Botha was in unusually high spirits. “A major and very important step has been taken on a long, long road,” he declared last week. “A hard nut that had to be cracked has been cracked.”
The reason for his evident ebullience: agreement after more than six months of tough negotiating to a plan removing an estimated 50,000 Cuban troops from Angola and according independence to Namibia, now ruled from Pretoria. Botha clearly hopes that the breakthrough will help ease his country’s diplomatic isolation.
In reaching the agreement, which is likely to be signed formally in December, both South Africa and Angola are taking a calculated risk. Without Cuban military support, the left-wing Angolan government seems to be abandoning hopes of outright victory in its 22-year struggle against Jonas Savimbi’s South Africa - and U.S.-backed UNITA guerrillas. And by withdrawing from Namibia, in belated compliance with a 1978 UN resolution, South Africa seems to be accepting the likelihood of an unfriendly Marxist neighbor on its northern border.

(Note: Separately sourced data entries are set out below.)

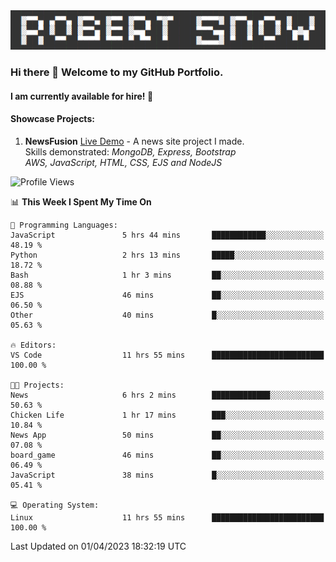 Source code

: <img alt="myname" src="assets/name.png" />

### Hi there 👋 Welcome to my GitHub Portfolio.
#### I am currently available for hire!  :briefcase:

#### Showcase Projects:

1. **NewsFusion** [Live Demo](https://news-1-f7223358.deta.app/) - A news site project I made.\
Skills demonstrated: *MongoDB, Express, Bootstrap\
AWS, JavaScript, HTML, CSS, EJS and NodeJS*

<!--START_SECTION:waka-->
![Profile Views](http://img.shields.io/badge/Profile%20Views-317-blue)

📊 **This Week I Spent My Time On** 

```text
💬 Programming Languages: 
JavaScript               5 hrs 44 mins       ████████████░░░░░░░░░░░░░   48.19 % 
Python                   2 hrs 13 mins       █████░░░░░░░░░░░░░░░░░░░░   18.72 % 
Bash                     1 hr 3 mins         ██░░░░░░░░░░░░░░░░░░░░░░░   08.88 % 
EJS                      46 mins             ██░░░░░░░░░░░░░░░░░░░░░░░   06.50 % 
Other                    40 mins             █░░░░░░░░░░░░░░░░░░░░░░░░   05.63 % 

🔥 Editors: 
VS Code                  11 hrs 55 mins      █████████████████████████   100.00 % 

🐱‍💻 Projects: 
News                     6 hrs 2 mins        █████████████░░░░░░░░░░░░   50.63 % 
Chicken Life             1 hr 17 mins        ███░░░░░░░░░░░░░░░░░░░░░░   10.84 % 
News App                 50 mins             ██░░░░░░░░░░░░░░░░░░░░░░░   07.08 % 
board_game               46 mins             ██░░░░░░░░░░░░░░░░░░░░░░░   06.49 % 
JavaScript               38 mins             █░░░░░░░░░░░░░░░░░░░░░░░░   05.41 % 

💻 Operating System: 
Linux                    11 hrs 55 mins      █████████████████████████   100.00 % 
```


 Last Updated on 01/04/2023 18:32:19 UTC
<!--END_SECTION:waka-->

<!--
**robjsnow/robjsnow** is a ✨ _special_ ✨ repository because its `README.md` (this file) appears on your GitHub profile.

Here are some ideas to get you started:

- 🔭 I’m currently working on ...
- 🌱 I’m currently learning ...
- 👯 I’m looking to collaborate on ...
- 🤔 I’m looking for help with ...
- 💬 Ask me about ...
- 📫 How to reach me: ...
- 😄 Pronouns: ...
- ⚡ Fun fact: ...
-->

The willingness of both countries to accept those risks appears largely a result of improved relations between the superpowers. Said Philip Nel, director of Soviet studies at South Africa’s University of Stellenbosch: “With the Cuban troops out of Angola, the guerrilla war will continue, but at a much lower level; with the South Africans out of Namibia, the weak Marxist government that is likely to take over will seem much less of a threat to Pretoria, without heavy Soviet backing.”
The agreement was widely hailed as a personal triumph for U.S. assistant secretary of state for African affairs Chester Crocker, who initiated and mediated the negotiations among Angola, Cuba and South Africa. Under the accord, the Cubans will pull out of Angola in stages over 27 months, while a special UN peacekeeping force will move into Namibia— where guerrillas of the South-West Africa People’s Organization (SWAPO) have been fighting for independence for 22 years—and elections
will be held. Before the pact is formally signed, the South Africans are seeking an agreement on procedures to verify the Cuban withdrawal, which could be achieved in time for the ceremony to take place by mid-January.
Canada will probably play a major role in
the proposed 10,000-strong UN Transition Assistance Group, which will move into Namibia to supervise a seven-month process toward independence. Up to 500 Canadian soldiers may be involved in providing logistical support to UNTAG, while Canadian civilians may carry out administrative and election supervision duties. Said Lt.-Col. Alexander Morrison, minister-counsellor at Canada’s UN mission: “There are few countries that possess Canada’s logistic and administrative experience in operations like this.”
Meanwhile, in Namibia—a 321,000-square-mile territory with a population of 1.2 million—many of the 80,000 whites seemed skeptical about a South African withdrawal. “I’ll believe it when I see the UN blue helmets come marching down the street,” said longtime settler Pete Strydom. And many on the extreme right wing of South African politics warned that black rule would threaten the survival of Namibia’s whites. But despite its mineral wealth, the territory has clearly become an economic and political liability for Pretoria. It has cost Pretoria as much as $360 million a year to administer Namibia, and an unnamed South African government official last week called it “an albatross around our neck.” There seemed little doubt that South Africa’s 73-year rule over Namibia was indeed nearing an end.